Awal Syaban diperkirakan jatuh pada 4 Maret 2022. Namun kepastiannya, menunggu hasil rukyatul hilal.
Dengan datangnya bulan Syaban, artinya sebulan lagi bulan suci Ramadhan tiba.
Lantas bolehkah membayar utang puasa Ramadhan (qodho) setelah Nisfu Syaban?
Pertanyaan ini jadi salah satu pertanyaan yang sering ditanyakan menjelang bulan suci Ramadhan.
Sebelum memasuki bulan suci Ramadhan yang diperkirakan jatuh di awal April 2022, pastikan Anda tidak punya utang puasa Ramadhan sebelumnya.
Apabila ada yang belum bayar utang puasa, cek artikel ini.
Apalagi ternyata utang puasa Ramadhan tahun lalu juga ada batas waktunya.
Apalagi dalam hitungan hari kita akan memasuki bulan Syaban.
Setelah itu sampai pada Ramadhan.
Membayar utang alias Qodho puasa Ramadhan juga memiliki batas waktu.
Qodho menggantikan puasa Ramadhan sebelumnya yang tidak bisa ditunaikan.
Mengenai qodho, ada beberapa hal yang memperbolehkan seorang muslim tidak puasa di bulan Ramadhan.

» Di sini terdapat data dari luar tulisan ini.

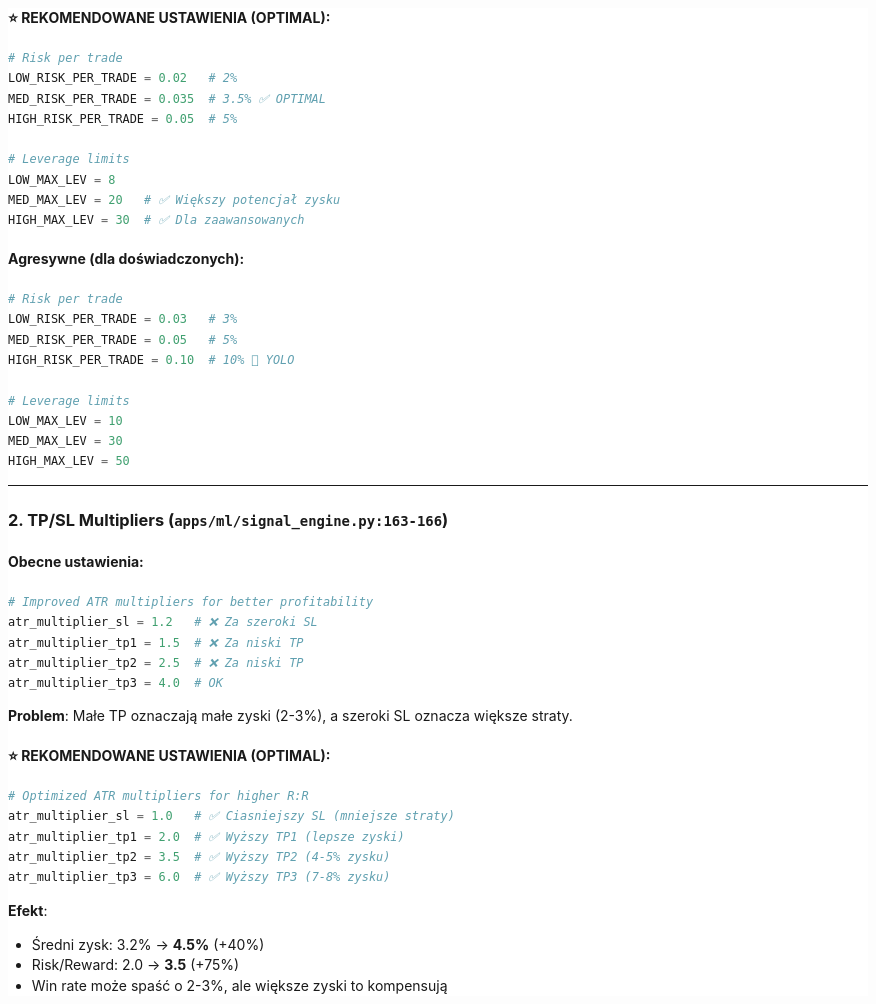 #### ⭐ REKOMENDOWANE USTAWIENIA (OPTIMAL):
```python
# Risk per trade
LOW_RISK_PER_TRADE = 0.02   # 2%
MED_RISK_PER_TRADE = 0.035  # 3.5% ✅ OPTIMAL
HIGH_RISK_PER_TRADE = 0.05  # 5%

# Leverage limits
LOW_MAX_LEV = 8
MED_MAX_LEV = 20   # ✅ Większy potencjał zysku
HIGH_MAX_LEV = 30  # ✅ Dla zaawansowanych
```

#### Agresywne (dla doświadczonych):
```python
# Risk per trade
LOW_RISK_PER_TRADE = 0.03   # 3%
MED_RISK_PER_TRADE = 0.05   # 5%
HIGH_RISK_PER_TRADE = 0.10  # 10% 🚀 YOLO

# Leverage limits
LOW_MAX_LEV = 10
MED_MAX_LEV = 30
HIGH_MAX_LEV = 50
```

---

### 2. TP/SL Multipliers (`apps/ml/signal_engine.py:163-166`)

#### Obecne ustawienia:
```python
# Improved ATR multipliers for better profitability
atr_multiplier_sl = 1.2   # ❌ Za szeroki SL
atr_multiplier_tp1 = 1.5  # ❌ Za niski TP
atr_multiplier_tp2 = 2.5  # ❌ Za niski TP
atr_multiplier_tp3 = 4.0  # OK
```

**Problem**: Małe TP oznaczają małe zyski (2-3%), a szeroki SL oznacza większe straty.

#### ⭐ REKOMENDOWANE USTAWIENIA (OPTIMAL):
```python
# Optimized ATR multipliers for higher R:R
atr_multiplier_sl = 1.0   # ✅ Ciasniejszy SL (mniejsze straty)
atr_multiplier_tp1 = 2.0  # ✅ Wyższy TP1 (lepsze zyski)
atr_multiplier_tp2 = 3.5  # ✅ Wyższy TP2 (4-5% zysku)
atr_multiplier_tp3 = 6.0  # ✅ Wyższy TP3 (7-8% zysku)
```

**Efekt**:
- Średni zysk: 3.2% → **4.5%** (+40%)
- Risk/Reward: 2.0 → **3.5** (+75%)
- Win rate może spaść o 2-3%, ale większe zyski to kompensują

Mereka yang diperbolehkan adalah musafir, orang sakit, orang jompo (tua tidak berdaya), perempuan hamil, tercekik haus (mengancam hidup), perempuan haid, perempuan nifas, dan perempuan menyusui.
Dalam keadaan seperti di atas, Allah mengizinkan.
Tapi setelah Ramadhan berakhir, orang-orang tersebut diharuskan membayar hutang puasa.
Bisa menggantinya dengan berpuasa di bulan lain atau membayar fidyah.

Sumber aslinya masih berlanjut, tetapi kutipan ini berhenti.